Chief executive Amjad Bseisu said he was “not disappointed” about having to shut down production from several assets in the face of lower oil and gas price forecasts.
In the first half of 2020, EnQuest decided not to restart production from the damaged Thistle and Heather platforms.
Thistle was beset by a structural issue with a storage tank, whereas a fire broke out in a compressor module on Heather while it was shut down for maintenance work in October last year.
The Alma-Galia fields stopped producing at the end of June and EnQuest expects to call time on the Dons fields in the second quarter of 2021.
The number of employee and contractor roles at EnQuest has gone down by 40%, which equates to about 500 roles.
A stoic Mr Bseisu said: “Key for us is ensuring we manage in a difficult low price environment.
“In terms of the assets we’ve taken over in the past, we have increased their production lives significantly and they are now being decommissioned.
“It’s a natural cycle. We take assets, extend their lives, reduce their costs and carbon footprint, invest in them, then abandon them.”
He also said the decisions had helped create “substantial” operating cost savings of £143 million and capital expenditure reductions of £83m.
Mr Bseisu was encouraged by the firm’s production performance during the period and is determined to keep up the momentum.
First-half production averaged 66,055 barrels of oil equivalent (boe) per day, down just 3.6% year-on-year in spite of the shutdowns, while full-year output is expected to be at the upper end of guidance.
Mr Bseisu said Kraken was the “star performer”, pumping out 38,967 boe per day gross, 19% higher than in the same period last year.
The Worcester producer-injector wells in Kraken’s Western Flank came on stream late in the second quarter, adding about 3,000 boe per day.
But EnQuest shares dropped by more than 7% today after the firm posted pre-tax losses of £280m for the first six months of 2020, against profits of £29m a year ago.
Revenues dropped 45% year-on-year to £331m.
Lower oil price assumptions resulted in non-cash post-tax impairments of £190m and non-cash derecognition of undiscounted deferred tax assets of £325m.
Meanwhile, EnQuest managed to cut its net debt by £47m to £1 billion in the first half.
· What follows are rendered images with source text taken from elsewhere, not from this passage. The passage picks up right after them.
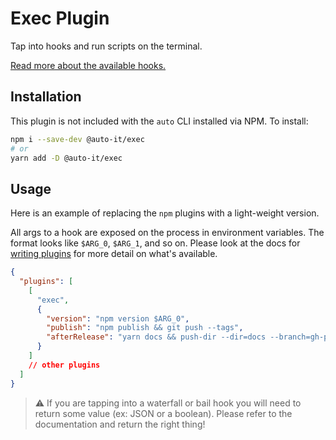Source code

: # Exec Plugin

Tap into hooks and run scripts on the terminal.

[Read more about the available hooks.](https://intuit.github.io/auto/docs/plugins/hook-api-docs)

## Installation

This plugin is not included with the `auto` CLI installed via NPM. To install:

```bash
npm i --save-dev @auto-it/exec
# or
yarn add -D @auto-it/exec
```

## Usage

Here is an example of replacing the `npm` plugins with a light-weight version.

All args to a hook are exposed on the process in environment variables.
The format looks like `$ARG_0`, `$ARG_1`, and so on.
Please look at the docs for [writing plugins](https://intuit.github.io/auto/docs/plugins/writing-plugins) for more detail on what's available.

```json
{
  "plugins": [
    [
      "exec",
      {
        "version": "npm version $ARG_0",
        "publish": "npm publish && git push --tags",
        "afterRelease": "yarn docs && push-dir --dir=docs --branch=gh-pages"
      }
    ]
    // other plugins
  ]
}
```

> :warning: If you are tapping into a waterfall or bail hook you will need to return some value (ex: JSON or a boolean). Please refer to the documentation and return the right thing!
Post period end, the company struck a deal to acquire 40.81% of the Bressay discovery from Equinor and take over as operator, with a view of tying the field back to the Kraken FPSO.
Asked if further deals could be in the offing, Mr Bseisu said: “Our focus is still on reducing our debt and strengthening our balance sheet.
“There is no plan to increase our footprint at present. Any acquisition would be geared towards having a very low upfront consideration, or no upfront consideration.”
Analysts at Jefferies said: “Another large headline net loss due to charges takes the shine off results that operationally were very strong, beating our estimates on revenue, ebitda, production and most importantly, debt reduction.”